DATA section start

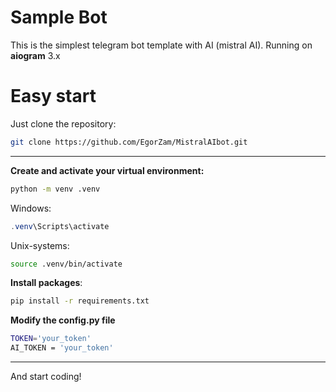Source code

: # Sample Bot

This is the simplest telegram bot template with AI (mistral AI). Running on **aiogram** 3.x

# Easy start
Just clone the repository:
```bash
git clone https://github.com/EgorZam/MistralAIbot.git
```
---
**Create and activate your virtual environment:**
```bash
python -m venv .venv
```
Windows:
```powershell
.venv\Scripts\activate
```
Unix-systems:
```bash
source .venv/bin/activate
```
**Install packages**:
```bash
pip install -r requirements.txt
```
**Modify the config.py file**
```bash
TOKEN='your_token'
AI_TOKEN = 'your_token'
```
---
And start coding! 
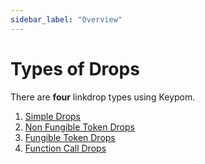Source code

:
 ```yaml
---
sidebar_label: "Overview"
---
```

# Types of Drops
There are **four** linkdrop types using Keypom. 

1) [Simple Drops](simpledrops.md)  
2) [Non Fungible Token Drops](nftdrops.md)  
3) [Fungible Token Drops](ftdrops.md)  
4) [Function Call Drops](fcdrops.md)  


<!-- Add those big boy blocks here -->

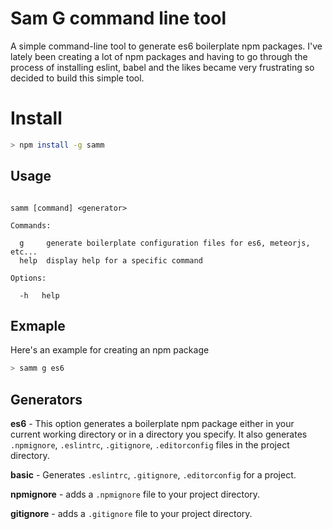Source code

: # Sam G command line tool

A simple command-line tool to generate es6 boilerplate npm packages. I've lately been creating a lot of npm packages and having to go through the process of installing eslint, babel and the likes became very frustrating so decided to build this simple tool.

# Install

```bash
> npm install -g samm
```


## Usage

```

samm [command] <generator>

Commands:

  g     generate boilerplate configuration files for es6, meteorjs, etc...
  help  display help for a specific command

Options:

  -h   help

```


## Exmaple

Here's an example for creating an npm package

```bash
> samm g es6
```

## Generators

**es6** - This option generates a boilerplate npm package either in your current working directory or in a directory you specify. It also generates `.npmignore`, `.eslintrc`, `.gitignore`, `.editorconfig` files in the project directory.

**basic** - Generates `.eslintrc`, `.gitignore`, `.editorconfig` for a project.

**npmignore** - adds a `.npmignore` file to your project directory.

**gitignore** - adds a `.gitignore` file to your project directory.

DATA section end

WORK INSTRUCTION: A line belongs in the answer if it contains the word "venv"; copy every such line from the data above.

ANSWER SPACE:
python -m venv .venv
.venv\Scripts\activate
source .venv/bin/activate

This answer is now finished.